[[ INPUT, beginning ]]
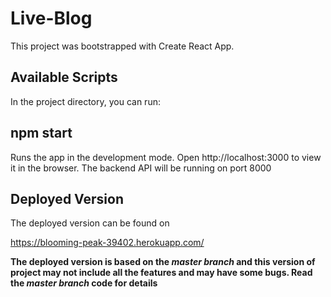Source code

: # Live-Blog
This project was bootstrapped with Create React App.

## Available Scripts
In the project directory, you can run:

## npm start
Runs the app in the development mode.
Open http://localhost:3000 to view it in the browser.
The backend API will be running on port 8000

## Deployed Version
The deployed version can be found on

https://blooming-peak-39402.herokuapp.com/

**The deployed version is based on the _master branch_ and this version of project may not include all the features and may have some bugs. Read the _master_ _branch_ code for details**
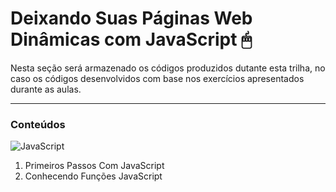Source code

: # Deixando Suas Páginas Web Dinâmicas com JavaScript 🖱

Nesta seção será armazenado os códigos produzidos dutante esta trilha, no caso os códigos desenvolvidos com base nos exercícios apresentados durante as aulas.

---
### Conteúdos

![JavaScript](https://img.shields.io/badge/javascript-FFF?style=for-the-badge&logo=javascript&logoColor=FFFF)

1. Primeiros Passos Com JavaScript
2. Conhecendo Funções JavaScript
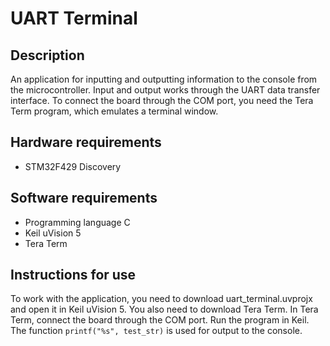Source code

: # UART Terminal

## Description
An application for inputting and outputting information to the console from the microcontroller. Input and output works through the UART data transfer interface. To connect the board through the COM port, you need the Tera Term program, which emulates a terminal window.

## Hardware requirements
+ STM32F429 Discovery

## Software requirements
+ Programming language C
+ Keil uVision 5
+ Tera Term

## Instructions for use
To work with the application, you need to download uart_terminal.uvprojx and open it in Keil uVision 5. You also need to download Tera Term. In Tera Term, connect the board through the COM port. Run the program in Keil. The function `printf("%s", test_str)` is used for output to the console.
[[ INPUT, end ]]
[[ INPUT, beginning ]]
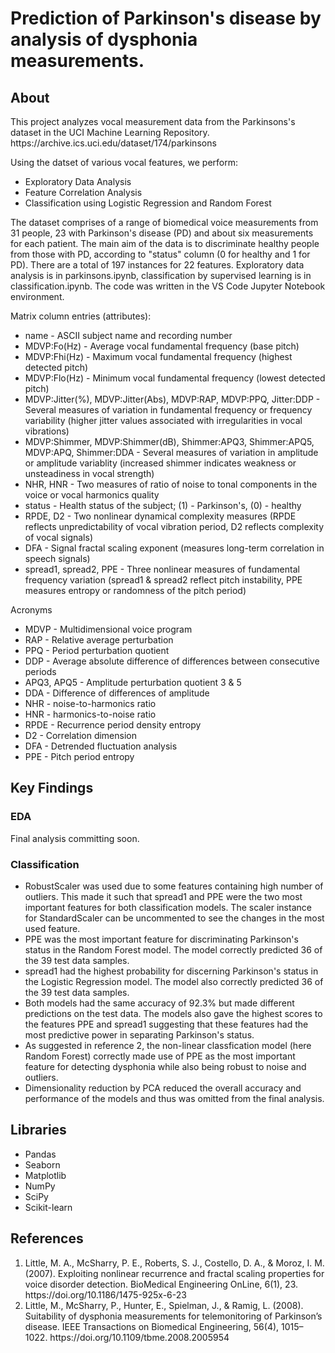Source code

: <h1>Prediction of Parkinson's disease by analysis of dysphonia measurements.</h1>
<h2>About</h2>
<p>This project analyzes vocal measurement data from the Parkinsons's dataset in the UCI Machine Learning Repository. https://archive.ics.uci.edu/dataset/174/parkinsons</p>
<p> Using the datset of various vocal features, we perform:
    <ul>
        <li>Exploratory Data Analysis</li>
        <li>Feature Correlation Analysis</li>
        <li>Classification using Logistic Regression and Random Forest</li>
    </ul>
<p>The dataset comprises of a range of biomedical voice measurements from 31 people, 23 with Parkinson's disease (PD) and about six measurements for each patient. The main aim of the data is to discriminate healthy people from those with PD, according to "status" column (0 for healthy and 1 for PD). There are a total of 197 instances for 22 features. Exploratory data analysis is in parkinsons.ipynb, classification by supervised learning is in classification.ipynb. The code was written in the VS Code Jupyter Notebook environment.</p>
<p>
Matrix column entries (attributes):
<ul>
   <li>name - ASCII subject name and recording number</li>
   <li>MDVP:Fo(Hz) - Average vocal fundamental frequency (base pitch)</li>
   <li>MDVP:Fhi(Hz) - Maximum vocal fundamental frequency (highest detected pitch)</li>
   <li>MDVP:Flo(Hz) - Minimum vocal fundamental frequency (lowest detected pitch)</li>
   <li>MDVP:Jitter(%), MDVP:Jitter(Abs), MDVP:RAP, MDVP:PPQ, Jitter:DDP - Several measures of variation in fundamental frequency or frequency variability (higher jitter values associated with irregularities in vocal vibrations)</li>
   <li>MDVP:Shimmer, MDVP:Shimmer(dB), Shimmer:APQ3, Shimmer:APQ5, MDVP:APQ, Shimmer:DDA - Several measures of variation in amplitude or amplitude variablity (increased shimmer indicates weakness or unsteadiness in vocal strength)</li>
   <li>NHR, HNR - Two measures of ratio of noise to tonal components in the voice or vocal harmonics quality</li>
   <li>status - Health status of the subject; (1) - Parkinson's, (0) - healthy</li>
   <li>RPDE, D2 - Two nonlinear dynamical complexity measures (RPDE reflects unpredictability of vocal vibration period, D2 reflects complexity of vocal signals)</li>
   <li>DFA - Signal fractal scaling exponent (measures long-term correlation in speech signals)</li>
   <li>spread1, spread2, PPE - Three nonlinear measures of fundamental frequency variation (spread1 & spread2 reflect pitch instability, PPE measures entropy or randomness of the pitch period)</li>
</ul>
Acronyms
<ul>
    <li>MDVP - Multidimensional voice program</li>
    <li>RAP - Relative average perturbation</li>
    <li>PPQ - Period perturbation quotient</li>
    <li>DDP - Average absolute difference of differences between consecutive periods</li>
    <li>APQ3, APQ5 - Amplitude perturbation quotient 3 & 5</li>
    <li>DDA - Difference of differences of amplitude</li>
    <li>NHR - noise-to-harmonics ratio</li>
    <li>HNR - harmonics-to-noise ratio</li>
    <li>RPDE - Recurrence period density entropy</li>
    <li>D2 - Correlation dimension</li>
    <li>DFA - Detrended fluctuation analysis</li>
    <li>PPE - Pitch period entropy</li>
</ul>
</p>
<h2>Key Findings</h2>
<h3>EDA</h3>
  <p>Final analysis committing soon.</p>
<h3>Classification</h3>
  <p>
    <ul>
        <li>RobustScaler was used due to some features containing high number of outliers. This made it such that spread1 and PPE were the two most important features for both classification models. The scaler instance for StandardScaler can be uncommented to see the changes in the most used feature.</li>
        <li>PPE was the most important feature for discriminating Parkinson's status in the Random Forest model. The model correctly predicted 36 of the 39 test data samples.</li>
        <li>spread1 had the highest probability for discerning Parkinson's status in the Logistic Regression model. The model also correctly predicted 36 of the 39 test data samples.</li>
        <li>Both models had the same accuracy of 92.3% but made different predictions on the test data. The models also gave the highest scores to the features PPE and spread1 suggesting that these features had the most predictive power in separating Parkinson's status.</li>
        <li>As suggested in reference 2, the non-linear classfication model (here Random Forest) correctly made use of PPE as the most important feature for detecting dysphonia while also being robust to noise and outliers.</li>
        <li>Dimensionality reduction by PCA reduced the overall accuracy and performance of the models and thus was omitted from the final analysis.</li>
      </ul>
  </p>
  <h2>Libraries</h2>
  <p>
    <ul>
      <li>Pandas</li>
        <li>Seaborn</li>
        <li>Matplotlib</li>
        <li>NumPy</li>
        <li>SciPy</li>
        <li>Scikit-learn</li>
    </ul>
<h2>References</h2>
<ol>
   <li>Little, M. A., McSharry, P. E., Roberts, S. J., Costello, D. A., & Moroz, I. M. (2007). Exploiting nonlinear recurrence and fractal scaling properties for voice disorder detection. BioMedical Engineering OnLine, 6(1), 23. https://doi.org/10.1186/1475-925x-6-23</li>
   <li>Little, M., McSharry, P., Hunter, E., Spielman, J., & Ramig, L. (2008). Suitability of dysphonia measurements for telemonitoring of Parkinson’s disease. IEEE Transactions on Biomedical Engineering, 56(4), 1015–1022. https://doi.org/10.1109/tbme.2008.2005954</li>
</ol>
[[ INPUT, end ]]
Reproduce word for word the material above, starting with the line that has "<h3>EDA</h3>" and stopping after the line that has "<li>PPE was the".

ANSWER BOX.
<h3>EDA</h3>
  <p>Final analysis committing soon.</p>
<h3>Classification</h3>
  <p>
    <ul>
        <li>RobustScaler was used due to some features containing high number of outliers. This made it such that spread1 and PPE were the two most important features for both classification models. The scaler instance for StandardScaler can be uncommented to see the changes in the most used feature.</li>
        <li>PPE was the most important feature for discriminating Parkinson's status in the Random Forest model. The model correctly predicted 36 of the 39 test data samples.</li>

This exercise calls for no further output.